Cześć wszystkim maniakom podróży rowerem :-)
Planuję spokojny przejazd na trasie jak w temacie, przylot do Barcelony i wylot z Bordeaux do Polski Wizzairem.
Wyżywienie raczej we własnym zakresie, najchętniej przynajmniej jeden ciepły posiłek gdzieś w knajpkach po drodze.
Priorytety: chłonięcie atmosfery, unikanie pośpiechu, zwiedzanie :-)
Deszcz ulewny raczej przeczekujemy, nie ciśniemy za wszelką cenę.
Noclegi w namiotach lub w tanich hotelach, ew. w hotelach awaryjnie w przypadku gorszej pogody.
Dziennie 70-80 km, całkowity dystans to około 850 km, najchętniej drogi mocno lokalne, asfaltowe.
Aktualna cena przelotu Gdańsk-Barcelona + Bordeaux-Warszawa to około 400 zł plus transport roweru około 270 zł. Mam zniżkę grupową na Wizzair w razie potrzeby.
Znam francuski, angielski i komunikatywnie hiszpański, więc językowo nie powinno być problemu.
Mam 3-letnie doświadczenie turystyczne zarówno w wyjazdach w pojedynkę, w grupie, podróży dłuższych, z pożeraniem dużych dystansów jak i powolnych (np. Gdańsk-Tarnów w 4 dni, Prowansja i Lazurowe Wybrzeże (500 km) w 8 dni, Gdańsk-Tarnów w 35 godzin, Hamburg-Gdańsk (700 km) w 2,5 doby, Toskania (400 km) w 6 dni, Lizbona i okolice w 4 dni (200 km) i kilku innych.
Mogę spać w namiocie lub w hotelu i jeść z puszki albo w restauracji, liczy się przygoda. :-)
Preferuję jazdę z jak najmniejszym bagażem - jeżdżę zwykłą szosówką (kolarzówką) z większą sakwą podsiodłową, mniejszą na kierownicy i na ramie.

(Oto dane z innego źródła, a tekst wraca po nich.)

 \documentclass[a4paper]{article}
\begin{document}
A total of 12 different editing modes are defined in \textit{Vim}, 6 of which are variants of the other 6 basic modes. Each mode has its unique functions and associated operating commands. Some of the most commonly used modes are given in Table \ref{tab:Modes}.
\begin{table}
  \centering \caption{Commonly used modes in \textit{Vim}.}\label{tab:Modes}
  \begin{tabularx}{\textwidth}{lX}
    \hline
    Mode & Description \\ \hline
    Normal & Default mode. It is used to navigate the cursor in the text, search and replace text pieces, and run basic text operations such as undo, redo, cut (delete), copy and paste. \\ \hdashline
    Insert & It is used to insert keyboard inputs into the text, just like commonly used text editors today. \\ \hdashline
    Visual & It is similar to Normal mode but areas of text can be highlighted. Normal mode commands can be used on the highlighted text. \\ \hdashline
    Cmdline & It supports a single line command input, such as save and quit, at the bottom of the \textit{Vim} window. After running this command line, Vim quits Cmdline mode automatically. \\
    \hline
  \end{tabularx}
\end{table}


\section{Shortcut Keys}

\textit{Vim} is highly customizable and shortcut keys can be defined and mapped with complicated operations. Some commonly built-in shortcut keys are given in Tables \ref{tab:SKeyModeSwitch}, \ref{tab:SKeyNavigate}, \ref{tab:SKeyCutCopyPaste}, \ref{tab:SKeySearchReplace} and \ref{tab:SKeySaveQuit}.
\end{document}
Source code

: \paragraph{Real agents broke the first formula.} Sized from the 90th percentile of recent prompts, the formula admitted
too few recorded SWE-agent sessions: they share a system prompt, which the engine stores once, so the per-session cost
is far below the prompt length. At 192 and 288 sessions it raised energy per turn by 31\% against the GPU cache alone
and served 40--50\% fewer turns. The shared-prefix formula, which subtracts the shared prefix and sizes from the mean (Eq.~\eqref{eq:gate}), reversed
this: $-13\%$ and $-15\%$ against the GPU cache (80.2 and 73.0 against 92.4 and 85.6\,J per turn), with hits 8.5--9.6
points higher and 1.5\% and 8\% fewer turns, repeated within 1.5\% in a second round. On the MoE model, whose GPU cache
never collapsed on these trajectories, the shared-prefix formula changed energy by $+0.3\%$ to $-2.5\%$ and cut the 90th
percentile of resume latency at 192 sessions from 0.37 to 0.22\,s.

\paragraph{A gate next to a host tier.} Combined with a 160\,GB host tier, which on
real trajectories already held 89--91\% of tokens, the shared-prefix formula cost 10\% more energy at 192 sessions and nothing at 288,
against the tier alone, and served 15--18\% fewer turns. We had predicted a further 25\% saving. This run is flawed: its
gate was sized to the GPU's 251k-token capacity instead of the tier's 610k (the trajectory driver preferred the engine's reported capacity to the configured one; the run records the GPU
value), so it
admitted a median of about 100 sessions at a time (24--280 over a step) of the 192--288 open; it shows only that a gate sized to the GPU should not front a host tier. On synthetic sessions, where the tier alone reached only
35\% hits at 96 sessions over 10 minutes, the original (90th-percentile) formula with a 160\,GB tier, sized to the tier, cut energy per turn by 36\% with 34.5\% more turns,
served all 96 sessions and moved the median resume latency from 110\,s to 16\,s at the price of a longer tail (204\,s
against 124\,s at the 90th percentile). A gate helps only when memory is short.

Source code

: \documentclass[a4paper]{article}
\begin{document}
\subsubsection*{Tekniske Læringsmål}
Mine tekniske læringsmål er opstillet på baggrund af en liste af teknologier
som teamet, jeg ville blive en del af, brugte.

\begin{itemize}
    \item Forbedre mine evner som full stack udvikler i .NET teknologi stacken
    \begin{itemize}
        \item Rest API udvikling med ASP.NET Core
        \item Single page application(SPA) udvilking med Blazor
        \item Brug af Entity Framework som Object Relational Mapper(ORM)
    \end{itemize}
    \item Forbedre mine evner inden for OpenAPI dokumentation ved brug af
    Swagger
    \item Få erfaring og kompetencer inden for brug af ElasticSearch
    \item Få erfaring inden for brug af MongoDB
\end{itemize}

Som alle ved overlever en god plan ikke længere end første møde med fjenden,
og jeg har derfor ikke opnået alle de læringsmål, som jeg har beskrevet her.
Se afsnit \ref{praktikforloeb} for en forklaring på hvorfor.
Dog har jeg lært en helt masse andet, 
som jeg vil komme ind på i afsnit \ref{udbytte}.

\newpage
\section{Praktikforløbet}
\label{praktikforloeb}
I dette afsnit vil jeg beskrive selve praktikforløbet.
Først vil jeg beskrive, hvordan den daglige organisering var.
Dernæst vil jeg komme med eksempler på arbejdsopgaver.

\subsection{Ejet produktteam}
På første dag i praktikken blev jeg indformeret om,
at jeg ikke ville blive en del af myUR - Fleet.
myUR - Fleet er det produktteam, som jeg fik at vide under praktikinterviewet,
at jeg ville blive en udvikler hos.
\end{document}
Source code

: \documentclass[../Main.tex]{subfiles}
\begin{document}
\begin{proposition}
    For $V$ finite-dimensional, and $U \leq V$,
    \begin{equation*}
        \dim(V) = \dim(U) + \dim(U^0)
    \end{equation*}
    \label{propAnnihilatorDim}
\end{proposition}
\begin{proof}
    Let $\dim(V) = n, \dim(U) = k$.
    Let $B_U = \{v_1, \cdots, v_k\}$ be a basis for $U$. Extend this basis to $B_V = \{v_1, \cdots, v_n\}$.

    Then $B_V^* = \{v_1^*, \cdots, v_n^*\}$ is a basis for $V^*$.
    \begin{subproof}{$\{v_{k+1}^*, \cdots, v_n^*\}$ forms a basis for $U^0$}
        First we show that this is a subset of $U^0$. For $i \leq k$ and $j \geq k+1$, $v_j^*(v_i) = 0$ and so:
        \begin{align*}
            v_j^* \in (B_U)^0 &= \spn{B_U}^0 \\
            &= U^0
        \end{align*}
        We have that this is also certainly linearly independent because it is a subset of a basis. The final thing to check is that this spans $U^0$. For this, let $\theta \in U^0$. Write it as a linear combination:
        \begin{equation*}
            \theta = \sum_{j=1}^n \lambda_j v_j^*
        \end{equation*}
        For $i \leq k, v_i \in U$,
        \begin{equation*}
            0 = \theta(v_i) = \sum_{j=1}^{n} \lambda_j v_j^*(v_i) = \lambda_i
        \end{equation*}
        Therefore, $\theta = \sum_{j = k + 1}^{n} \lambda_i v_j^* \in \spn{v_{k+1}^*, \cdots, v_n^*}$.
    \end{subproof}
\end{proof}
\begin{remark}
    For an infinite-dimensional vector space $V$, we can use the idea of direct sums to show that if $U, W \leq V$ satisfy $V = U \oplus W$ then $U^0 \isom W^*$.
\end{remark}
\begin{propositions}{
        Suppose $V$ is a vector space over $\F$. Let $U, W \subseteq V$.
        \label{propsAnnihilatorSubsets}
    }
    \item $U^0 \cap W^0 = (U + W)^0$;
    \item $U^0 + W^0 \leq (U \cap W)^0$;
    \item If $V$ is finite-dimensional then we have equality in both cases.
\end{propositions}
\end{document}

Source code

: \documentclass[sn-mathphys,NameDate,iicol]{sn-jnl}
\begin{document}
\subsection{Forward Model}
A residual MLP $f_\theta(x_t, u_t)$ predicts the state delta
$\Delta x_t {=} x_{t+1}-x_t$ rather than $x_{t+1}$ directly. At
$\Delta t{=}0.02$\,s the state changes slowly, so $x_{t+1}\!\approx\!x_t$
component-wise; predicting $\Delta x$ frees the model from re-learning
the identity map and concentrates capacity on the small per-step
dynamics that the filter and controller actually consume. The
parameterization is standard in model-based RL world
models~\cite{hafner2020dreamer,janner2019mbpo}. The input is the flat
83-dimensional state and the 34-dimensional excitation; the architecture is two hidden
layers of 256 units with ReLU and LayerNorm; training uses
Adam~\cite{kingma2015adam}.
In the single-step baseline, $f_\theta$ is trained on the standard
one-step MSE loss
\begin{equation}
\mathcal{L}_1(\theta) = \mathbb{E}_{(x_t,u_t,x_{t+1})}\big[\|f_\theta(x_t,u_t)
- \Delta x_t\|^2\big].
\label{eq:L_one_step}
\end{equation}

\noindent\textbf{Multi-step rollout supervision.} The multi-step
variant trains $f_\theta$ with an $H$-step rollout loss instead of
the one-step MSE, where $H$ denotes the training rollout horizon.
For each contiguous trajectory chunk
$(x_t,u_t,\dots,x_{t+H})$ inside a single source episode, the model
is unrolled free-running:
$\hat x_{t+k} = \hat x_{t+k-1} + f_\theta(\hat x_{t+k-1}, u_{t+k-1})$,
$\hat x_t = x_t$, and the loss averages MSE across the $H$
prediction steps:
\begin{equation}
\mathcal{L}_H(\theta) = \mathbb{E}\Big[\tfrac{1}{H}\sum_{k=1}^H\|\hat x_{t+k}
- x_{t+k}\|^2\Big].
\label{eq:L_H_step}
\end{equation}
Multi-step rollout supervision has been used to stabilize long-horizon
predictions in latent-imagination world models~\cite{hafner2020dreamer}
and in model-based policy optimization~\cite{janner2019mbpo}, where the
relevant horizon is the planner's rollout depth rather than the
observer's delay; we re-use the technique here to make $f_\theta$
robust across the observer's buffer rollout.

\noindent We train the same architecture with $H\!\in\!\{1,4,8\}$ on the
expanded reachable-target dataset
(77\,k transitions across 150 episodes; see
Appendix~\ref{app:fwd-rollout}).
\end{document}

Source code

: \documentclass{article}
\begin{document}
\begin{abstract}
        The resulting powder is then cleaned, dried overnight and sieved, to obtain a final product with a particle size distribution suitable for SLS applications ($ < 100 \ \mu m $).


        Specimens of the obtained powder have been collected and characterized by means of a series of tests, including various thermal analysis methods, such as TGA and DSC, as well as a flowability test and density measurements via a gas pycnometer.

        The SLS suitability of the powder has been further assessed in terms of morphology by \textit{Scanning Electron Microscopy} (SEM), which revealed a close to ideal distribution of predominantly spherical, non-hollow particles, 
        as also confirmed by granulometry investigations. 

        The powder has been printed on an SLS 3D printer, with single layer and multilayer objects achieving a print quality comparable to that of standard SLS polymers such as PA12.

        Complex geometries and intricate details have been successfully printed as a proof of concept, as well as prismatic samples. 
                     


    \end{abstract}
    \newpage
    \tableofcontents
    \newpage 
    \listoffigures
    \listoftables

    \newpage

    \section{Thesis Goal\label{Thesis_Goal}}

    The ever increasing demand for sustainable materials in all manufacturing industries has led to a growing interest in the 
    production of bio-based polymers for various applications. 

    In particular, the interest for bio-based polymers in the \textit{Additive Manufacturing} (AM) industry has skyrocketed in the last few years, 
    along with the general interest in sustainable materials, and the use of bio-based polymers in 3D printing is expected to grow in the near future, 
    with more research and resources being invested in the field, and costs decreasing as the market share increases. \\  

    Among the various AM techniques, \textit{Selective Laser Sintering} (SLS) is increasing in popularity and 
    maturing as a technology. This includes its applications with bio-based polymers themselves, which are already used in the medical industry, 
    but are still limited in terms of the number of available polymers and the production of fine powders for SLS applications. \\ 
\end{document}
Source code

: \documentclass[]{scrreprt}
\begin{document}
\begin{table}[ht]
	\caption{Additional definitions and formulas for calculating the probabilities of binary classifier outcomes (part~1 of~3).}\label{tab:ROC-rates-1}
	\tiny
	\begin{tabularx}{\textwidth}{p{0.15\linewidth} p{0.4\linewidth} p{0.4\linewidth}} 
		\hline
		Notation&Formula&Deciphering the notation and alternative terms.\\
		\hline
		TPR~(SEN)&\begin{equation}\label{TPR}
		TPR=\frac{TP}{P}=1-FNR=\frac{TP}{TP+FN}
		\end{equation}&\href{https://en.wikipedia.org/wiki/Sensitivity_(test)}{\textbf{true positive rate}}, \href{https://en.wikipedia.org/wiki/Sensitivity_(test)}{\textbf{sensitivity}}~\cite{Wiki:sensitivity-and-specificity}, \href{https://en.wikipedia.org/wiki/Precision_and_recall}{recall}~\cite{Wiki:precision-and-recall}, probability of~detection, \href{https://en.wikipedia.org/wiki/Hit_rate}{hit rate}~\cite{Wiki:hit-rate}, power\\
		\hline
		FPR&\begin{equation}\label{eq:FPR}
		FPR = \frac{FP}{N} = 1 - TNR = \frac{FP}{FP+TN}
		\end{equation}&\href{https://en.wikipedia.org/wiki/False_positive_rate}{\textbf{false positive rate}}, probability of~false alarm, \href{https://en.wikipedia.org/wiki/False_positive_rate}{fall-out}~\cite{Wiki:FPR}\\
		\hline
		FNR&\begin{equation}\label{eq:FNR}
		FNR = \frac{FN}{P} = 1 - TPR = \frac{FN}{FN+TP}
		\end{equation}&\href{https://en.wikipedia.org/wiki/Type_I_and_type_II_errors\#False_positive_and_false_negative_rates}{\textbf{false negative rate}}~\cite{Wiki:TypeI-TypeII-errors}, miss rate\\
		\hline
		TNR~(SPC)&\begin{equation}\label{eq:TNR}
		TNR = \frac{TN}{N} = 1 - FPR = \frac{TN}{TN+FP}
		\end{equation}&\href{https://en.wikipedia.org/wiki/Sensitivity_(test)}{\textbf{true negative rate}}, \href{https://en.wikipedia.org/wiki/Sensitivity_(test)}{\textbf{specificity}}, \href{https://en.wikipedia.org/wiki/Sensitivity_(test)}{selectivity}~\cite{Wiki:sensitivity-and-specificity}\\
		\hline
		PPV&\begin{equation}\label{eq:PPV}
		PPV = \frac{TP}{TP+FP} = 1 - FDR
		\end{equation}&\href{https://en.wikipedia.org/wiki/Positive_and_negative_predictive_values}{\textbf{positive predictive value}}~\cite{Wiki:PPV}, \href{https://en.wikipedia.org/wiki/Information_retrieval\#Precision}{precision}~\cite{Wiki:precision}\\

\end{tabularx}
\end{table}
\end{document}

I co najważniejsze z uśmiechem na twarzy :-)
Jeśli nie dbasz o wygody, a przeciwności traktujesz jako część przygody (i szukasz rozwiązania nie stając się częścią problemu), to zapraszam :-))
Szczegóły trasy jeszcze do ustalenia, jestem otwarty na uwagi co do miejsc, które chcielibyście po drodze zobaczyć.